I have developed ML Skill for extracting bank name from bank statements. What I notice is that the extraction can have variety of bank names for one type of bank depending on the quality of the document and the type of bank statements received. Getting the extraction for the bank name is important in my process. I will give 3 example of scenario;
Extracted Bank Name: DES Bank | Real Bank Name: DBS Bank
Extracted Bank Name: Lind1an 0verseas Bank | Real Bank Name: Indian Overseas Bank or IOB
Extracted Bank Name: United Overseas Bank or UOB | Real Bank Name: Same as Extracted
I know that this type of problem is related with ML and to be more specific it is under Natural Language Processing (NLP).
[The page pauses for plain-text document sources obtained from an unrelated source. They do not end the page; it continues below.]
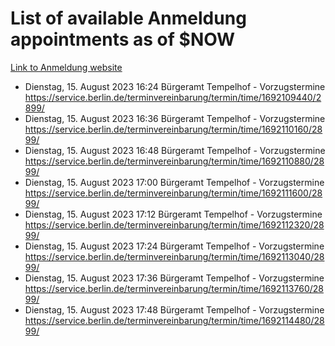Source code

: # List of available Anmeldung appointments as of $NOW
[Link to Anmeldung website](https://service.berlin.de/terminvereinbarung/termin/tag.php?termin=1&anliegen[]=120686&dienstleisterlist=122210,122217,327316,122219,327312,122227,327314,122231,327346,122243,327348,122254,122252,329742,122260,329745,122262,329748,122271,327278,122273,327274,122277,327276,330436,122280,327294,122282,327290,122284,327292,122291,327270,122285,327266,122286,327264,122296,327268,150230,329760,122297,327286,122294,327284,122312,329763,122314,329775,122304,327330,122311,327334,122309,327332,317869,122281,327352,122279,329772,122283,122276,327324,122274,327326,122267,329766,122246,327318,122251,327320,122257,327322,122208,327298,122226,327300&herkunft=http%3A%2F%2Fservice.berlin.de%2Fdienstleistung%2F120686%2F)
- Dienstag, 15. August 2023 16:24 Bürgeramt Tempelhof - Vorzugstermine https://service.berlin.de/terminvereinbarung/termin/time/1692109440/2899/
- Dienstag, 15. August 2023 16:36 Bürgeramt Tempelhof - Vorzugstermine https://service.berlin.de/terminvereinbarung/termin/time/1692110160/2899/
- Dienstag, 15. August 2023 16:48 Bürgeramt Tempelhof - Vorzugstermine https://service.berlin.de/terminvereinbarung/termin/time/1692110880/2899/
- Dienstag, 15. August 2023 17:00 Bürgeramt Tempelhof - Vorzugstermine https://service.berlin.de/terminvereinbarung/termin/time/1692111600/2899/
- Dienstag, 15. August 2023 17:12 Bürgeramt Tempelhof - Vorzugstermine https://service.berlin.de/terminvereinbarung/termin/time/1692112320/2899/
- Dienstag, 15. August 2023 17:24 Bürgeramt Tempelhof - Vorzugstermine https://service.berlin.de/terminvereinbarung/termin/time/1692113040/2899/
- Dienstag, 15. August 2023 17:36 Bürgeramt Tempelhof - Vorzugstermine https://service.berlin.de/terminvereinbarung/termin/time/1692113760/2899/
- Dienstag, 15. August 2023 17:48 Bürgeramt Tempelhof - Vorzugstermine https://service.berlin.de/terminvereinbarung/termin/time/1692114480/2899/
What is the algorithm or solution that can map the extracted bank name to the specific bank, no matter how bad the extraction is?
Yes I have tried it, but actually in a different scenario.
Basically, It will try to find you a match with some defined percentage equality something like 50% match or a 60% instead of matching it like 100%.
So in your case, DES will have somewhere around 70-80% match with DBS I believe.
That’s why fuzzy matching of strings may give you a good result may be with a very few exceptions here and there which can be tweaked once its up and running to yield best success rate.
This problem falls within the field of computer science, linguistics and statistics and ML skill or NLP to start of with is overkill.
Specifically, you are looking to calculate an edit distance between two strings. Based on this distance you can infer if the given string matches your required string.
You can read this thread for some background and two more approaches: Compare Names
I have updated my azure function, you can use it for development but don’t use it on a production environment.
Either way, (using fuzzy matching as @Nithinkrishna suggested) or calculating edit distances or using the approach suggested by @kumar.varun2 is not sufficient in your case.
You will also need a mapping to the correct value string (correct Bank Name). So let’s say your match is higher than 80% then you will have to use a mapper which can return what DES Bank means in your required names list / array or / dictionary.
This way if you in the future have additional banks, just add to your banks list / array / dictionary.
Variability in your data will make this string comparison quite a challenge and do expect to have many exceptions.
On the contrary, if you use any ML skill this variability is good but then you need sufficient volume of cases and the velocity (how soon you get new data and retrain the Model) will dictate the performance of such matches using ML / NLP.